Search the records for the string "enters", and show each line where it appears.

■ ■ ■ ■ ■

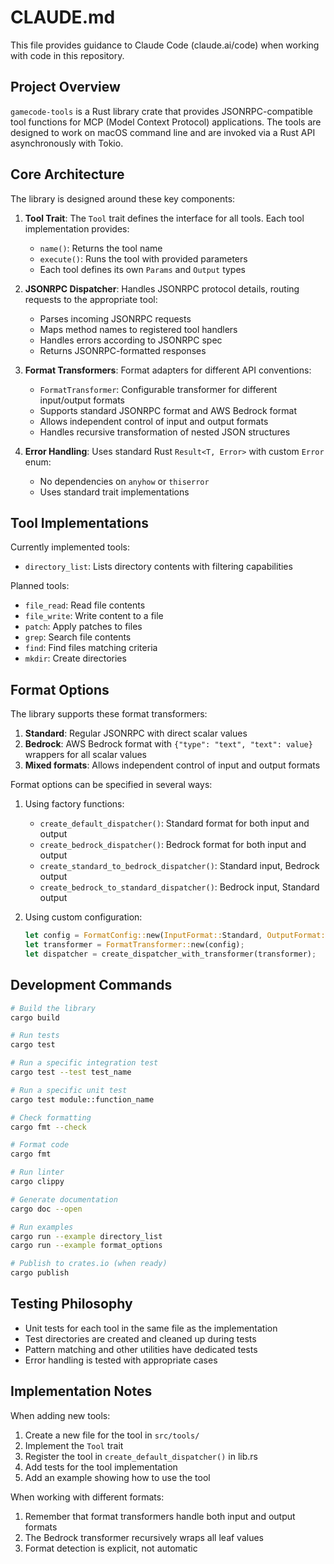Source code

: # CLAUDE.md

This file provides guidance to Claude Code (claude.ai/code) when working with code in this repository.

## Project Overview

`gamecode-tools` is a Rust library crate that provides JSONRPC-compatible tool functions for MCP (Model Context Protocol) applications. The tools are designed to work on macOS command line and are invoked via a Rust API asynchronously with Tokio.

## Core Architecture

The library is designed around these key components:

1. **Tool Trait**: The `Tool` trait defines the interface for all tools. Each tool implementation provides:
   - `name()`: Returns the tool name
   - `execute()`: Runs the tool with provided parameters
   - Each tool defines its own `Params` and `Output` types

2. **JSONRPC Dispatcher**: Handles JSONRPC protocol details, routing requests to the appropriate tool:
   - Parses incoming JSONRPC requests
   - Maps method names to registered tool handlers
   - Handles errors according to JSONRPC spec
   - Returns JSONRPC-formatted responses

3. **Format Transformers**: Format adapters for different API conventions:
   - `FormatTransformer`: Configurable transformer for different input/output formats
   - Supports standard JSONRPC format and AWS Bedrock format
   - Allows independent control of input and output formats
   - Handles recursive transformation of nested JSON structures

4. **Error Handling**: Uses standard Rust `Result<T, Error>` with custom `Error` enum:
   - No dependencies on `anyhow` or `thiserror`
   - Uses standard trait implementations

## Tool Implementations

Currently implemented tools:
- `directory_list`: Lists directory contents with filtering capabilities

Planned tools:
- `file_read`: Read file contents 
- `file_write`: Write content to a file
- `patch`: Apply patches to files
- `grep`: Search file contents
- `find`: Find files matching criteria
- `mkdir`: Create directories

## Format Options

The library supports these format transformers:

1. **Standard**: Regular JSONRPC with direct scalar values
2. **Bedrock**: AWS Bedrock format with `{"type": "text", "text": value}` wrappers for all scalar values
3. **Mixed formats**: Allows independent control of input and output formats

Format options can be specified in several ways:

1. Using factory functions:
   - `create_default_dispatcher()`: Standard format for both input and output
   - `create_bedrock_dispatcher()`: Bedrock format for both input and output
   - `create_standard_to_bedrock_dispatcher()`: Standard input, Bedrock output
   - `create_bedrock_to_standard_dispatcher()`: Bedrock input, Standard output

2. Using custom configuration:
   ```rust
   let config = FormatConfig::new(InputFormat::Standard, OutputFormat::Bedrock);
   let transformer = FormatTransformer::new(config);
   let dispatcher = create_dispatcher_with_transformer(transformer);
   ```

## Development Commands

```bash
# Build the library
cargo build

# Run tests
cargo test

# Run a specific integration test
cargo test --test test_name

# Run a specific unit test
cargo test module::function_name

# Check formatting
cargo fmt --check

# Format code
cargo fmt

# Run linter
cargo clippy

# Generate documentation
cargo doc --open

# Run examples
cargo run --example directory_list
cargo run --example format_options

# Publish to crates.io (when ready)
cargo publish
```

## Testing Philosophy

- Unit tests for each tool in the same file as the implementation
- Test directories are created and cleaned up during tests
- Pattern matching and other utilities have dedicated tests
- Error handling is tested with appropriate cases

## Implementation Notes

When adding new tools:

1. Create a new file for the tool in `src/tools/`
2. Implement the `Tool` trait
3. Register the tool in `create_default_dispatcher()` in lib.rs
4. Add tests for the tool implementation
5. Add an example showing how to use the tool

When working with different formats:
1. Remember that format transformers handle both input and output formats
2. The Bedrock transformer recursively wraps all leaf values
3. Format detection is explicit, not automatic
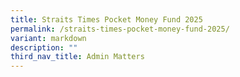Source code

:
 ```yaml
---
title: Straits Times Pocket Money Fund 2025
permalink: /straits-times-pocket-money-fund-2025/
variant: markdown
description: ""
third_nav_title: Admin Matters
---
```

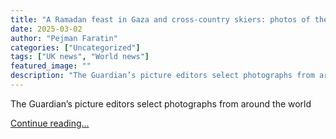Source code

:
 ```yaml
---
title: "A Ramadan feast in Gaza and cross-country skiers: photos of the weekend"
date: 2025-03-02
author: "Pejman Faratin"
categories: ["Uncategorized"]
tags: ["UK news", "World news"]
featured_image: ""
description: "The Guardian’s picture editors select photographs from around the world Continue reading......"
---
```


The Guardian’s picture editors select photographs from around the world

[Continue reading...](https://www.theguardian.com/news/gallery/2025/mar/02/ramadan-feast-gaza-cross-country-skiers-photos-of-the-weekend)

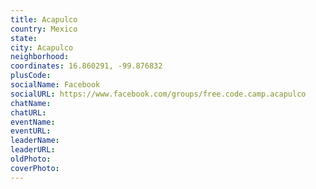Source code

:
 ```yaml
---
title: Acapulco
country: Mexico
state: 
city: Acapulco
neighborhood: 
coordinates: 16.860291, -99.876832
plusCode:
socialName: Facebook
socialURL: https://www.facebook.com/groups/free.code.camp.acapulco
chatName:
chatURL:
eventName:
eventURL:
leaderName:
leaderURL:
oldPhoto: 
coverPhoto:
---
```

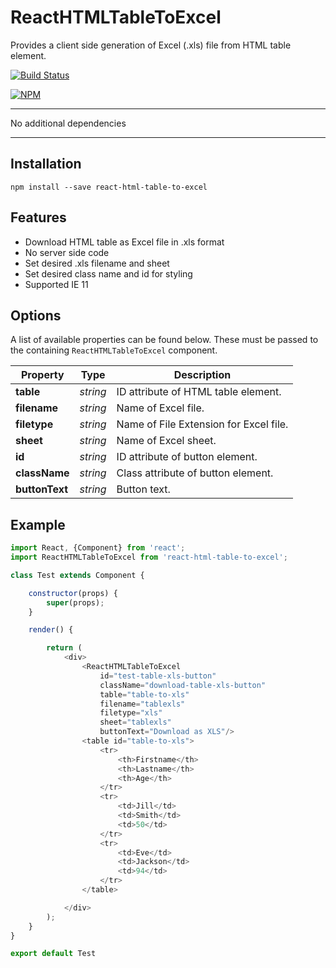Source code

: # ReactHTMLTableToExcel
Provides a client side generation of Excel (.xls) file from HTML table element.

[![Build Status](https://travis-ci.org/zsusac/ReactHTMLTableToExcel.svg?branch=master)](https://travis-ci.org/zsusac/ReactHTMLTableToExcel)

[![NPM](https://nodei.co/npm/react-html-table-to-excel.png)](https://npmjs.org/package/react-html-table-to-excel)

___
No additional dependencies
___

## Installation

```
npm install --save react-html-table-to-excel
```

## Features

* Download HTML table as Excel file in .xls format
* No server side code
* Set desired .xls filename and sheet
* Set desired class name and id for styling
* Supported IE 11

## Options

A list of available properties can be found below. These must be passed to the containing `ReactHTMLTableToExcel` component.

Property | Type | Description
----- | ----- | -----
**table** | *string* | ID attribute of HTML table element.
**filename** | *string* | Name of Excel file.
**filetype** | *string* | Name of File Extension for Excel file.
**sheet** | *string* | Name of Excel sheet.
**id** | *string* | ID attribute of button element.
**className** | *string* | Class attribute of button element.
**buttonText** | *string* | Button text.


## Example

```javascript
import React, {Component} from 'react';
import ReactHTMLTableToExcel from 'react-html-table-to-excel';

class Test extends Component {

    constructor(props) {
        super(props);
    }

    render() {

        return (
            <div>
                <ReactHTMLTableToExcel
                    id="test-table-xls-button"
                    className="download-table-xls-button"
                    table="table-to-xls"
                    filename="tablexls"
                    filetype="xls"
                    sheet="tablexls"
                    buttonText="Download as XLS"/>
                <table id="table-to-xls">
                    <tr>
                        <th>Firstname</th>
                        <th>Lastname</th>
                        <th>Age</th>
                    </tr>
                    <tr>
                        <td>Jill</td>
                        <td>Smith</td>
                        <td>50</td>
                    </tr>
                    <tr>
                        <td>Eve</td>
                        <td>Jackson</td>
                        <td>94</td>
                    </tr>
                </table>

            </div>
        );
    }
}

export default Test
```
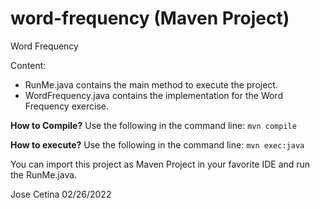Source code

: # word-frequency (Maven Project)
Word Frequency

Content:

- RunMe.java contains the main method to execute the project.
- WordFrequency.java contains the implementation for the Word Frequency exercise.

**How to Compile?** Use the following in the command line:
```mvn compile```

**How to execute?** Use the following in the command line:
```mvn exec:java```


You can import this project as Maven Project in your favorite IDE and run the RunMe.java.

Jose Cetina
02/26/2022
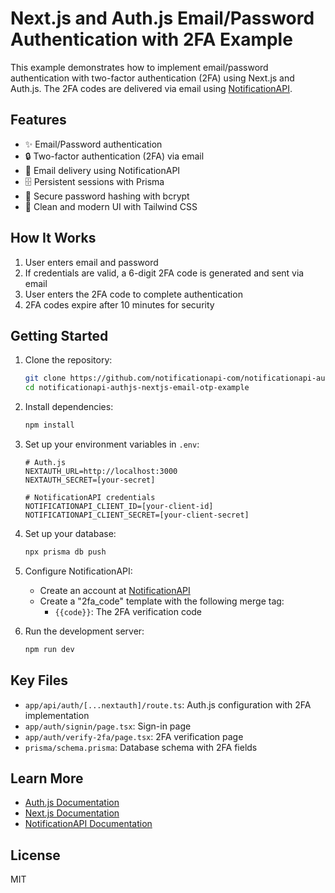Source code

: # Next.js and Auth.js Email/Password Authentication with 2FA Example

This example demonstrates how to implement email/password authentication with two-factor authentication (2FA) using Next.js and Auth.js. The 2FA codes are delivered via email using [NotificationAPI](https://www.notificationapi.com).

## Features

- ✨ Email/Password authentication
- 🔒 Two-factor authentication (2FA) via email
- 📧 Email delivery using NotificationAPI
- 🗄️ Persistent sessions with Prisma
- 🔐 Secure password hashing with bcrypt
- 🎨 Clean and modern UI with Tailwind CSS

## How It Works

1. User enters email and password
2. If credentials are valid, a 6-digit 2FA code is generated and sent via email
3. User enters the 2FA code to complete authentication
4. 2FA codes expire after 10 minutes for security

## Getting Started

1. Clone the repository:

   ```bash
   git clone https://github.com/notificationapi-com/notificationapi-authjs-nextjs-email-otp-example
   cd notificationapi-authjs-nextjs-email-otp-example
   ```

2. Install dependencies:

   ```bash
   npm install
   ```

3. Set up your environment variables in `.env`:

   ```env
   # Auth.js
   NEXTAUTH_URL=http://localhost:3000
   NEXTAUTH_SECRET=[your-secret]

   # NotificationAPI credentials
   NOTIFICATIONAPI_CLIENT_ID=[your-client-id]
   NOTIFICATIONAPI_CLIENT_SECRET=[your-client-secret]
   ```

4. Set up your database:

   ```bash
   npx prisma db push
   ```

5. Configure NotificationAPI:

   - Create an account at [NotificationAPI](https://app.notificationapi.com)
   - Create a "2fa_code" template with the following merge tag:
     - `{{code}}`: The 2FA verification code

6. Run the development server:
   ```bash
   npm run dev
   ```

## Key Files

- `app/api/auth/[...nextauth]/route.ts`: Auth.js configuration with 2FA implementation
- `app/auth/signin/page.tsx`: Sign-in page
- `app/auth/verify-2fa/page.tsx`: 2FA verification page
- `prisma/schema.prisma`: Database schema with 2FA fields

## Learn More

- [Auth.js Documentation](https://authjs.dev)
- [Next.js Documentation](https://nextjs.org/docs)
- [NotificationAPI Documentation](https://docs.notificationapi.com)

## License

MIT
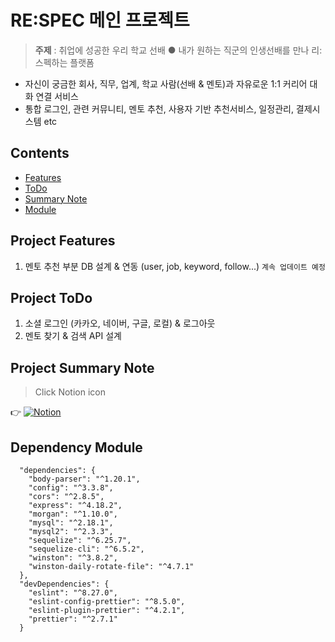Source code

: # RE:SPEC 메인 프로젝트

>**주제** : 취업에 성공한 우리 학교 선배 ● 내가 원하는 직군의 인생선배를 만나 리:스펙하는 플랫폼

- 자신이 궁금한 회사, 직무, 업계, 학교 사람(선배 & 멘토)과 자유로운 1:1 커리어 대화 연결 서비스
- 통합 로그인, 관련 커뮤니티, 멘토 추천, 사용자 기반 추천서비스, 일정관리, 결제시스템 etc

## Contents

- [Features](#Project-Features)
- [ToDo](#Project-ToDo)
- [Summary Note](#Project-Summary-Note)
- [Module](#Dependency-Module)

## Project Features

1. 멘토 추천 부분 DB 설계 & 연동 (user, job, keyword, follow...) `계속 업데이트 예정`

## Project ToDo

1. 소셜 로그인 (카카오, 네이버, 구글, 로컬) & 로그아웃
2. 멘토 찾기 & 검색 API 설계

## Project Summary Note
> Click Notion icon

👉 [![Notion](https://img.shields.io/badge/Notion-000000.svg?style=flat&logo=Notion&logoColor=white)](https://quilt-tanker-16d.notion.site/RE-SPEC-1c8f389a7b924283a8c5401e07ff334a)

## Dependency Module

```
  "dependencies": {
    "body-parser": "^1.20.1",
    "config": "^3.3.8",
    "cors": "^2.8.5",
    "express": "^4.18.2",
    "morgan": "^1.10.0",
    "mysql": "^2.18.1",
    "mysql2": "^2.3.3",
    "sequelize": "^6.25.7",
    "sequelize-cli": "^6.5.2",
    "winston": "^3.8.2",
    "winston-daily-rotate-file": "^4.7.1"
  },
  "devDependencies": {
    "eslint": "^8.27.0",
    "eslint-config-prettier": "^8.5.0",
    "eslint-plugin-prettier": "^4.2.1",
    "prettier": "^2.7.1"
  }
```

■ ■ ■ ■ ■

- RESULT OF THIS TASK
1. User enters email and password
3. User enters the 2FA code to complete authentication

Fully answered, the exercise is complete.